If $a, b, \in R^+$, then prove that: $$\int_{0}^{1} x^a (1-x)^b dx = \int_{0}^{1} x^b(1-x)^a dx$$
My solution:
Choose u = 1 - x $\Leftrightarrow$ x = u - 1, then -du = dx.
$$-\int_{1}^{0} u^b (1-u)^a du = \int_{0}^{1} u^b (1-u)^a du$$
So I got the u value to match but idk if I can let u = x.
Solution 1:
Let $u = 1-x \implies du = -dx$
Our integral becomes $$\int_{1}^{0} (1-u)^a (u)^b (-du)$$ The negative differential flips the integral back and we are done.

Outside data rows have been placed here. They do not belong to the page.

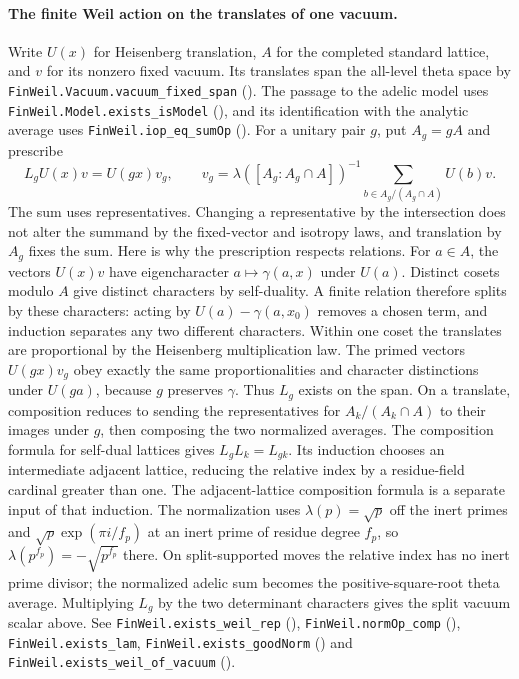 \paragraph{The finite Weil action on the translates of one vacuum.}\label{r14:weil-action}
Write $U(x)$ for Heisenberg translation, $A$ for the completed standard
lattice, and $v$ for its nonzero fixed vacuum. Its translates span the
all-level theta space by \nolinkurl{FinWeil.Vacuum.vacuum_fixed_span}
(). The passage
to the adelic model uses \nolinkurl{FinWeil.Model.exists_isModel}
(), and its
identification with the analytic average uses \nolinkurl{FinWeil.iop_eq_sumOp}
().
For a unitary pair $g$, put $A_g=gA$ and prescribe
\[
  L_g U(x)v=U(gx)v_g,\qquad
  v_g=\lambda([A_g:A_g\cap A])^{-1}
               \sum_{b\in A_g/(A_g\cap A)}U(b)v .
\]
The sum uses representatives. Changing a representative by the intersection
does not alter the summand by the fixed-vector and isotropy laws, and
translation by $A_g$ fixes the sum. Here is why the prescription respects
relations. For $a\in A$, the vectors $U(x)v$ have eigencharacter
$a\mapsto\gamma(a,x)$ under $U(a)$. Distinct cosets modulo $A$ give
distinct characters by self-duality. A finite relation therefore splits
by these characters: acting by $U(a)-\gamma(a,x_0)$ removes a chosen
term, and induction separates any two different characters. Within one
coset the translates are proportional by the Heisenberg multiplication
law. The primed vectors $U(gx)v_g$ obey exactly the same proportionalities
and character distinctions under $U(ga)$, because $g$ preserves
$\gamma$. Thus $L_g$ exists on the span. On a translate, composition
reduces to sending the representatives for $A_k/(A_k\cap A)$ to their
images under $g$, then composing the two normalized averages. The
composition formula for self-dual lattices gives $L_g L_k=L_{gk}$.
Its induction chooses an intermediate adjacent lattice, reducing the
relative index by a residue-field cardinal greater than one. The
adjacent-lattice composition formula is a separate input of that
induction. The normalization uses $\lambda(p)=\sqrt p$ off the
inert primes and $\sqrt p\exp(\pi i/f_p)$ at an inert prime of residue
degree $f_p$, so $\lambda(p^{f_p})=-\sqrt{p^{f_p}}$ there. On split-supported
moves the relative index has no inert prime divisor; the normalized
adelic sum becomes the positive-square-root theta average. Multiplying
$L_g$ by the two determinant characters gives the split vacuum scalar
above. See \nolinkurl{FinWeil.exists_weil_rep}
(),
\nolinkurl{FinWeil.normOp_comp}
(),
\nolinkurl{FinWeil.exists_lam}, \nolinkurl{FinWeil.exists_goodNorm}
() and
\nolinkurl{FinWeil.exists_weil_of_vacuum} ().

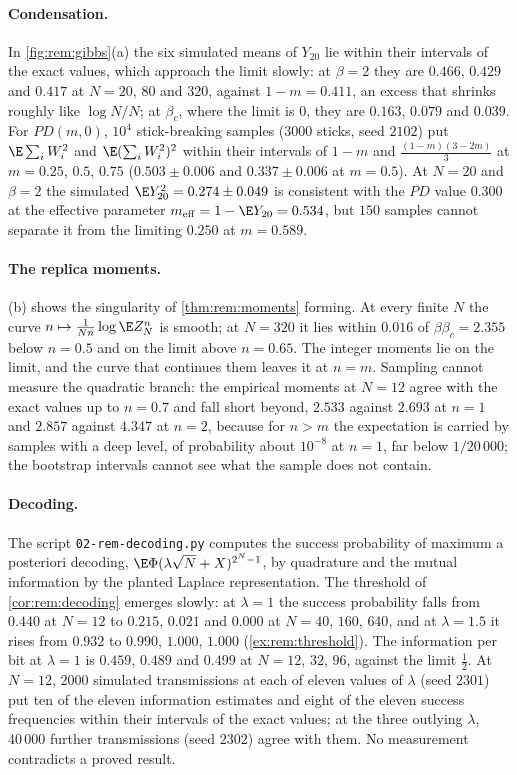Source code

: \begin{refsection}
\paragraph{Condensation.} In \cref{fig:rem:gibbs}(a) the six simulated means of $Y_{20}$ lie within their intervals of the exact values, which approach the limit slowly: at $\beta=2$ they are $0.466$, $0.429$ and $0.417$ at $N=20$, $80$ and $320$, against $1-m=0.411$, an excess that shrinks roughly like $\log N/N$; at $\beta_c$, where the limit is $0$, they are $0.163$, $0.079$ and $0.039$. For $PD(m,0)$, $10^4$ stick-breaking samples ($3000$ sticks, seed $2102$) put $\E\sum_iW_i^2$ and $\E(\sum_iW_i^2)^2$ within their intervals of $1-m$ and $\frac{(1-m)(3-2m)}3$ at $m=0.25$, $0.5$, $0.75$ ($0.503\pm0.006$ and $0.337\pm0.006$ at $m=0.5$). At $N=20$ and $\beta=2$ the simulated $\E Y_{20}^2=0.274\pm0.049$ is consistent with the $PD$ value $0.300$ at the effective parameter $m_{\mathrm{eff}}=1-\E Y_{20}=0.534$, but $150$ samples cannot separate it from the limiting $0.250$ at $m=0.589$.

\paragraph{The replica moments.} (b) shows the singularity of \cref{thm:rem:moments} forming. At every finite $N$ the curve $n\mapsto\frac1{Nn}\log\E Z_N^n$ is smooth; at $N=320$ it lies within $0.016$ of $\beta\beta_c=2.355$ below $n=0.5$ and on the limit above $n=0.65$. The integer moments lie on the limit, and the curve that continues them leaves it at $n=m$. Sampling cannot measure the quadratic branch: the empirical moments at $N=12$ agree with the exact values up to $n=0.7$ and fall short beyond, $2.533$ against $2.693$ at $n=1$ and $2.857$ against $4.347$ at $n=2$, because for $n>m$ the expectation is carried by samples with a deep level, of probability about $10^{-8}$ at $n=1$, far below $1/20\,000$; the bootstrap intervals cannot see what the sample does not contain.

\paragraph{Decoding.} The script \texttt{02-rem-decoding.py} computes the success probability of maximum a posteriori decoding, $\E\Phi(\lambda\sqrt N+X)^{2^N-1}$, by quadrature and the mutual information by the planted Laplace representation. The threshold of \cref{cor:rem:decoding} emerges slowly: at $\lambda=1$ the success probability falls from $0.440$ at $N=12$ to $0.215$, $0.021$ and $0.000$ at $N=40$, $160$, $640$, and at $\lambda=1.5$ it rises from $0.932$ to $0.990$, $1.000$, $1.000$ (\cref{ex:rem:threshold}). The information per bit at $\lambda=1$ is $0.459$, $0.489$ and $0.499$ at $N=12$, $32$, $96$, against the limit $\frac12$. At $N=12$, $2000$ simulated transmissions at each of eleven values of $\lambda$ (seed $2301$) put ten of the eleven information estimates and eight of the eleven success frequencies within their intervals of the exact values; at the three outlying $\lambda$, $40\,000$ further transmissions (seed $2302$) agree with them. No measurement contradicts a proved result.


\end{refsection}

This is exactly what you did, but to answer
idk if I can let u = x.
We first start by noting that we can let $x=1-u$, we note that this is a bijective substitution on the interval $[0,1]$. We also note that integrals allow dummy variable substitutions, so there is nothing special about the symbols $x$ or $u$, and so we can change them to be whatever we like.
Solution 2:
Our function is the integral definition of the Beta function, which is symmetric in $a,b$ because $$\operatorname{B}(a,b) = \frac{\Gamma(a)\Gamma(b)}{\Gamma(a+b)} = \frac{\Gamma(b)\Gamma(a)}{\Gamma(b+a)} = \operatorname{B}(b,a)$$
As the result is that $$\int_{0}^{1} x^a (1-x)^b dx=\int_{0}^{1} u^b (1-u)^a du$$ and the variables on both sides of the equal sign will be replaced by excuting the integration, it does not matter if you rename $u \to x$.